Saved data entries
Start of Block
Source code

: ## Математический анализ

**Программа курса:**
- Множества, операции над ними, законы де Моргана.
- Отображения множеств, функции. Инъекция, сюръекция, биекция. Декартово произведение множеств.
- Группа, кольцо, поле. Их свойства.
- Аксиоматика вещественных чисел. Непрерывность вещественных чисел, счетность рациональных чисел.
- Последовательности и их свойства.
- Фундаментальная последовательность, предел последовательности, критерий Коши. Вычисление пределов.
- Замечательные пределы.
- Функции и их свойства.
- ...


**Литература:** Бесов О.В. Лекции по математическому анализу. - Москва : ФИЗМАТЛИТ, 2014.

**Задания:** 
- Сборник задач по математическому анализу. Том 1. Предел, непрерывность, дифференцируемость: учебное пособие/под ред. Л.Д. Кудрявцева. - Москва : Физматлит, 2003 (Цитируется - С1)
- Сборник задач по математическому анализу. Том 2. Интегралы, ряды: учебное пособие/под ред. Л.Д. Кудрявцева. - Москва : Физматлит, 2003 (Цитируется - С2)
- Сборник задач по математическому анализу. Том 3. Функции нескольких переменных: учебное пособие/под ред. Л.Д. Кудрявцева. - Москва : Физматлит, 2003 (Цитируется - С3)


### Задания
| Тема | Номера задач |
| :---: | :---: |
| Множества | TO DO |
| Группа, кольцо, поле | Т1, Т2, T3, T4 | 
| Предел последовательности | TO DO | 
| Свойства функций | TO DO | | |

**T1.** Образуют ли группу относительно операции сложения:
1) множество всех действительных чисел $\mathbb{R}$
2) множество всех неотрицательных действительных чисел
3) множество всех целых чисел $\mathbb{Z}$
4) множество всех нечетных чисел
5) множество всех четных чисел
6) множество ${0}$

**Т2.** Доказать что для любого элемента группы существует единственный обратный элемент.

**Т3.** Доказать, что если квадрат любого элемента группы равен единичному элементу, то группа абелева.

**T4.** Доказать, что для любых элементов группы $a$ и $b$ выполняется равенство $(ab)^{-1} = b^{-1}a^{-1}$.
End of Block
**WORK TASK:** Search the entries for the string "Множества" and copy each line where it occurs.

**RESULT OF THIS EXERCISE:**
- Множества, операции над ними, законы де Моргана.
| Множества | TO DO |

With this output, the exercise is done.